PROBLEM REQUIREMENTS.
The lines you return should be those containing the string "recent", taken from the data below.

EXERCISE MATERIALS.
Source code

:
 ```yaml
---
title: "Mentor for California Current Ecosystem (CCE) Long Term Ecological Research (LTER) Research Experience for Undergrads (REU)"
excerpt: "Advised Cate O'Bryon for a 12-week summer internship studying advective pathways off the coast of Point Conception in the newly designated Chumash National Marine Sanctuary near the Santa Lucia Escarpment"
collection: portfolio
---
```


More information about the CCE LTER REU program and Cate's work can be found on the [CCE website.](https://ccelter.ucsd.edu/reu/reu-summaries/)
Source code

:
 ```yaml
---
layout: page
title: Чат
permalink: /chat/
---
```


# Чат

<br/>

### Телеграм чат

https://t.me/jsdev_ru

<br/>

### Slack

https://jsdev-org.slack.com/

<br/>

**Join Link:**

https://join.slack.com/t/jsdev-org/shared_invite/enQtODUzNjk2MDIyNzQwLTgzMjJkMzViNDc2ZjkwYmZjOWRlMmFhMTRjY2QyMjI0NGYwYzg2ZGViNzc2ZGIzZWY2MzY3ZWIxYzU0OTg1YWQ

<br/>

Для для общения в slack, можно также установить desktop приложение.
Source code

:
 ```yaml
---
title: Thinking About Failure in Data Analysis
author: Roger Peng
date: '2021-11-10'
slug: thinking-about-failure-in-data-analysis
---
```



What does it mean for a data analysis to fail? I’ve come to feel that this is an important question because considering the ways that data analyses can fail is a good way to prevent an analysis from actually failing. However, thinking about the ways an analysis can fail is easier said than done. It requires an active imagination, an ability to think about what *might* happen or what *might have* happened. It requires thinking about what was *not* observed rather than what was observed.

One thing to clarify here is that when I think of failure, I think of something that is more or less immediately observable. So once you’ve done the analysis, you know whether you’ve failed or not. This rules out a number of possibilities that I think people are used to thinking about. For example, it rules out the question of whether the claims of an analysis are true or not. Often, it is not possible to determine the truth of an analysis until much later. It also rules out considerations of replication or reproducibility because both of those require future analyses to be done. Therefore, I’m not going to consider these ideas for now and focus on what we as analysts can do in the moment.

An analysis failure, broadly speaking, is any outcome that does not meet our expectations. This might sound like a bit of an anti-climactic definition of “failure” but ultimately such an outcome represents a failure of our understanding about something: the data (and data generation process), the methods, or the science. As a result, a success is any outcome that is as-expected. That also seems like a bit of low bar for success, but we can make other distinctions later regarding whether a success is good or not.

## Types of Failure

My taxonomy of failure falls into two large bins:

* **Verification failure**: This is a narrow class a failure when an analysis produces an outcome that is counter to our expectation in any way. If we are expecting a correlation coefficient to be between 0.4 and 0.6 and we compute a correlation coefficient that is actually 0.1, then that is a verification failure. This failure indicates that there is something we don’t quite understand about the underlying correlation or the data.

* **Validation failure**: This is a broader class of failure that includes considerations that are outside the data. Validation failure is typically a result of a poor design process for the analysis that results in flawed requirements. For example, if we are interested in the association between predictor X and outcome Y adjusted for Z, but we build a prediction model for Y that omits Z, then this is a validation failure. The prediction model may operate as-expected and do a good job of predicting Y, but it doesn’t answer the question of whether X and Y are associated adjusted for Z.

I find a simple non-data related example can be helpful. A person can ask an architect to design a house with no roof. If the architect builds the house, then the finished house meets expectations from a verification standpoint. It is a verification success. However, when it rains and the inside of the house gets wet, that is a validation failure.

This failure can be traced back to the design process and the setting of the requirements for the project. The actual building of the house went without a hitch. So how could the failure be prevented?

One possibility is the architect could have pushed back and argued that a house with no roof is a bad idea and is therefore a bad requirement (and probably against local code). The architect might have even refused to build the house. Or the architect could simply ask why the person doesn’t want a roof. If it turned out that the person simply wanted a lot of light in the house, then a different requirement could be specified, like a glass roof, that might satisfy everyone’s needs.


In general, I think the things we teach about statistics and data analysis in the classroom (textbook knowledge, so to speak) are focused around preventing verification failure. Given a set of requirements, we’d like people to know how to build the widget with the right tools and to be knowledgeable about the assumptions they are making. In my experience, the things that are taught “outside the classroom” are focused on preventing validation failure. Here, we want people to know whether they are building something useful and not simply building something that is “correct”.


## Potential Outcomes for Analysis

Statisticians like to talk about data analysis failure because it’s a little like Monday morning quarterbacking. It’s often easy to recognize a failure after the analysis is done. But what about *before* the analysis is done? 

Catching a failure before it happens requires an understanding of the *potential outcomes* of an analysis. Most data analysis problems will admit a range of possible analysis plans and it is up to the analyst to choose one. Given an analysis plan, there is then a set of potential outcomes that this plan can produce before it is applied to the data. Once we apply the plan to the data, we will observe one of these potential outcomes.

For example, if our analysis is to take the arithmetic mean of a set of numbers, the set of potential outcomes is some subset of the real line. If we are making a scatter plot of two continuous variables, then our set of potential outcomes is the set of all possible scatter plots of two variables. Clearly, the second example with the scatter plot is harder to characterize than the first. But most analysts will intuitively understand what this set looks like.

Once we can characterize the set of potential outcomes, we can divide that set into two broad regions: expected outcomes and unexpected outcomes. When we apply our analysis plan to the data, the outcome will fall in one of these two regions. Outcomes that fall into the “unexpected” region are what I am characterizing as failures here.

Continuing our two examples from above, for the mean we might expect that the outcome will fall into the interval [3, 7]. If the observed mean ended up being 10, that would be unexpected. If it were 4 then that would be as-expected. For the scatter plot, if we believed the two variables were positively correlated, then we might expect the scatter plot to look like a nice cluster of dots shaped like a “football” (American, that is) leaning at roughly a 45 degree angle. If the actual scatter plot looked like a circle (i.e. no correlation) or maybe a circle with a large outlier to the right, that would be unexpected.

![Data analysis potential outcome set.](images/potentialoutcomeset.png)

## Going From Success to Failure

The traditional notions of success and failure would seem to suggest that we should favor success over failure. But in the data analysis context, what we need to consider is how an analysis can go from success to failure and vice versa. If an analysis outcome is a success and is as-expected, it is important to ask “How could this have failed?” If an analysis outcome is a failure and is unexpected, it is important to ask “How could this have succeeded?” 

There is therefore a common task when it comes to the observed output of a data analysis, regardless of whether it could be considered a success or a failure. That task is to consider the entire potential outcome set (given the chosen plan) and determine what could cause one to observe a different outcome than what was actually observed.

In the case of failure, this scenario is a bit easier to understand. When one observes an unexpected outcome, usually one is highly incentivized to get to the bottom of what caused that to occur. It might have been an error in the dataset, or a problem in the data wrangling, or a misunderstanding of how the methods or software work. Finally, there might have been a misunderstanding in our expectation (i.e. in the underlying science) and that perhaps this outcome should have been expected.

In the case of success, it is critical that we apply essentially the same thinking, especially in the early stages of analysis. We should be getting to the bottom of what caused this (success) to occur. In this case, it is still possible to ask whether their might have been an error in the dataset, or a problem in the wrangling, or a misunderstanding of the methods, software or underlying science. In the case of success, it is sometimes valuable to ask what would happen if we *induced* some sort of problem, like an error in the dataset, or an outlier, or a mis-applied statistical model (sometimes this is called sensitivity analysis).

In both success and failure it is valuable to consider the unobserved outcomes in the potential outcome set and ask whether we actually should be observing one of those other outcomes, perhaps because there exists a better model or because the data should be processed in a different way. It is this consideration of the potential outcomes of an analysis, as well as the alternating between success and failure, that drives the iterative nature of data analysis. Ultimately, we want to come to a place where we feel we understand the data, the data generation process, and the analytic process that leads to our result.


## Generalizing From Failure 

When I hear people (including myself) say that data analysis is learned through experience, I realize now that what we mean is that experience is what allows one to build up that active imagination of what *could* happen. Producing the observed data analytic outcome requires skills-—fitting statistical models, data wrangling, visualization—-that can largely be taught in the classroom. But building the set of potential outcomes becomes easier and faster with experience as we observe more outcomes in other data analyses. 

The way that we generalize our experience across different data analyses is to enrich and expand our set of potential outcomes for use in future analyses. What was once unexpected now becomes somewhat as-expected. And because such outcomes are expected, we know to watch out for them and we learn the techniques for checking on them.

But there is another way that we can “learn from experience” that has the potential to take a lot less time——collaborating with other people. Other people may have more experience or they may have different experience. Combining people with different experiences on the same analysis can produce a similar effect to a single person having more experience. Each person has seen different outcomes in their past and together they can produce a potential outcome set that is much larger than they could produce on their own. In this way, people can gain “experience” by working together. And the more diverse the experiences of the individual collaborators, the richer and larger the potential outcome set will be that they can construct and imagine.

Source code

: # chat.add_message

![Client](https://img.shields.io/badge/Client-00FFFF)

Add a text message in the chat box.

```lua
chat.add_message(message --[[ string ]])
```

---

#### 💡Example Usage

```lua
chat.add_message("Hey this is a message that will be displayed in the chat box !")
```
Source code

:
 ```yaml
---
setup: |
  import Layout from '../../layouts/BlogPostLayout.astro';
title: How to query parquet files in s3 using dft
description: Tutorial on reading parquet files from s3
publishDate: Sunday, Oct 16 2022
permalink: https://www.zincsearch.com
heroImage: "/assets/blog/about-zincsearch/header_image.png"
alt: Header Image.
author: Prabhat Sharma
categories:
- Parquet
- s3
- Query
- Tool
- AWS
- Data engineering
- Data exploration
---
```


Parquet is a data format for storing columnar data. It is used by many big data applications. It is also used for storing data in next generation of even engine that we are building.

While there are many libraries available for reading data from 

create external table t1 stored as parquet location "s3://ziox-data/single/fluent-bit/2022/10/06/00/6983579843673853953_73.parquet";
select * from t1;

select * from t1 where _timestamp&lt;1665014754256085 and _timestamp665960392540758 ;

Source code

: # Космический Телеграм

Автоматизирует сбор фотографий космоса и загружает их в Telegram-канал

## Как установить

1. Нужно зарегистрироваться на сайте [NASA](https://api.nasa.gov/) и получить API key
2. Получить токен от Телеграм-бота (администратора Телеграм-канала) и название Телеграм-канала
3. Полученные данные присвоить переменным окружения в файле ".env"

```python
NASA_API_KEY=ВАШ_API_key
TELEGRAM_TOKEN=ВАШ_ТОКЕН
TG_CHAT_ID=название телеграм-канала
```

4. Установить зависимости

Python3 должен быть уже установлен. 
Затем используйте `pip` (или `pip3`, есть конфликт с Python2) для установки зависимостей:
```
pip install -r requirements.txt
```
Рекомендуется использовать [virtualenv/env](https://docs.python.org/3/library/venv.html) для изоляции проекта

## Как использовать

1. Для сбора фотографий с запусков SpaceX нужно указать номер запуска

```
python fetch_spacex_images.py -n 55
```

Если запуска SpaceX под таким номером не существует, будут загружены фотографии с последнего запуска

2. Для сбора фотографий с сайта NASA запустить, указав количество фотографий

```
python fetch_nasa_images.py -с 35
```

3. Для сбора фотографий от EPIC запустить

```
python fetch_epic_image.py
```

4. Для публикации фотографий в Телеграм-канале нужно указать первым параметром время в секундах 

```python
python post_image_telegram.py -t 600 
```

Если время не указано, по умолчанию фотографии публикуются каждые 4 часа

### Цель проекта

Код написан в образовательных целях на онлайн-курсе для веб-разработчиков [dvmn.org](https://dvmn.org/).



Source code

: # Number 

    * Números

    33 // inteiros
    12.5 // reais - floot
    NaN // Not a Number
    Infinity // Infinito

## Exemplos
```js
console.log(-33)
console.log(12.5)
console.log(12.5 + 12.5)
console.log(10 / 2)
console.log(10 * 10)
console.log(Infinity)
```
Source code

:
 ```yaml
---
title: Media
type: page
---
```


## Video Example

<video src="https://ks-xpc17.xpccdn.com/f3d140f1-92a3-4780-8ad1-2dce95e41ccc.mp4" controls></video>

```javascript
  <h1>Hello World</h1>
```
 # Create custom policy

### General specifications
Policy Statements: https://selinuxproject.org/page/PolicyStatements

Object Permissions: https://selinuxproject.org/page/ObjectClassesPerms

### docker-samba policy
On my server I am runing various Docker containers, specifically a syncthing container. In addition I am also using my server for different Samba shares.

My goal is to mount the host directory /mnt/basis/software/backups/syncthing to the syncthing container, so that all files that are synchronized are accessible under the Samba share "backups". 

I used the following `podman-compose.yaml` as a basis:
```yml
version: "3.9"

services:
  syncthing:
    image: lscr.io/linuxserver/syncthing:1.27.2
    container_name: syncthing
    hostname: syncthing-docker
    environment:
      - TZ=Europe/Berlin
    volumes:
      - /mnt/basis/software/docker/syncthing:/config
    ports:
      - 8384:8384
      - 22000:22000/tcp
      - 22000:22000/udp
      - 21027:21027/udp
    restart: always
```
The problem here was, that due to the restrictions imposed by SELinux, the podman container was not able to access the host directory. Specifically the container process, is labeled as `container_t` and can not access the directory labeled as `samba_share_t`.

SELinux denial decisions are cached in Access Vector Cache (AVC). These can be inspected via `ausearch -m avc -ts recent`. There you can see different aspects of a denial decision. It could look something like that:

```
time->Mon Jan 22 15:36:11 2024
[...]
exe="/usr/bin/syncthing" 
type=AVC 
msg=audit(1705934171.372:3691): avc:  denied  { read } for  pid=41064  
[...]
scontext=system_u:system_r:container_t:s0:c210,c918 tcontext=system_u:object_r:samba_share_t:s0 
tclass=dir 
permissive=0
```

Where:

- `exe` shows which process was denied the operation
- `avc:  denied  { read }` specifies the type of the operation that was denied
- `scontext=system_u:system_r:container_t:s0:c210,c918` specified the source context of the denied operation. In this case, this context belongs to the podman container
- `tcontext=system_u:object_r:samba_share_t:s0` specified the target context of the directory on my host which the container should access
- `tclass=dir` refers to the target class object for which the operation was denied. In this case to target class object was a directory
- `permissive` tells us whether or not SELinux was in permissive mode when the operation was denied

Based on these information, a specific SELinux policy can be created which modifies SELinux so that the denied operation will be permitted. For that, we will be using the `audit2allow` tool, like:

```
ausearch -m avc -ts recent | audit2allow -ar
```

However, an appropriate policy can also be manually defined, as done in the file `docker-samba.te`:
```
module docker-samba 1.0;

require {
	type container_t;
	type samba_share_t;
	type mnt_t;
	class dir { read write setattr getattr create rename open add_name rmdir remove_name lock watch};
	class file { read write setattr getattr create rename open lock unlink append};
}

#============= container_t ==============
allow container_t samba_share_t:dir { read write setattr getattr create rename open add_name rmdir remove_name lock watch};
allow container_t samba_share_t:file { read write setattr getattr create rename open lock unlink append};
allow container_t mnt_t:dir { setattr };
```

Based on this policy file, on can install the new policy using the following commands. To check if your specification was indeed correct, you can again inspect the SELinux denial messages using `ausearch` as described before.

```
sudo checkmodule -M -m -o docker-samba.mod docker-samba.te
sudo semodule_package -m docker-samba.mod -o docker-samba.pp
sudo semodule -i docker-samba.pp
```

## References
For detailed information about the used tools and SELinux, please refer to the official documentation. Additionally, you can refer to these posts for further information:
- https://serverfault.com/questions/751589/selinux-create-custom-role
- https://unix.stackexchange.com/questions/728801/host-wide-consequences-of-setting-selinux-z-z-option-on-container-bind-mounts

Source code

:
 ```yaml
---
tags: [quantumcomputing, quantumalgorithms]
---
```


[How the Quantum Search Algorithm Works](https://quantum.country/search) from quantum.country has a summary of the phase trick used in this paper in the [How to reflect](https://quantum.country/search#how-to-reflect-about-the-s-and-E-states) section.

ANSWER TO THIS TASK.
SELinux denial decisions are cached in Access Vector Cache (AVC). These can be inspected via `ausearch -m avc -ts recent`. There you can see different aspects of a denial decision. It could look something like that:
ausearch -m avc -ts recent | audit2allow -ar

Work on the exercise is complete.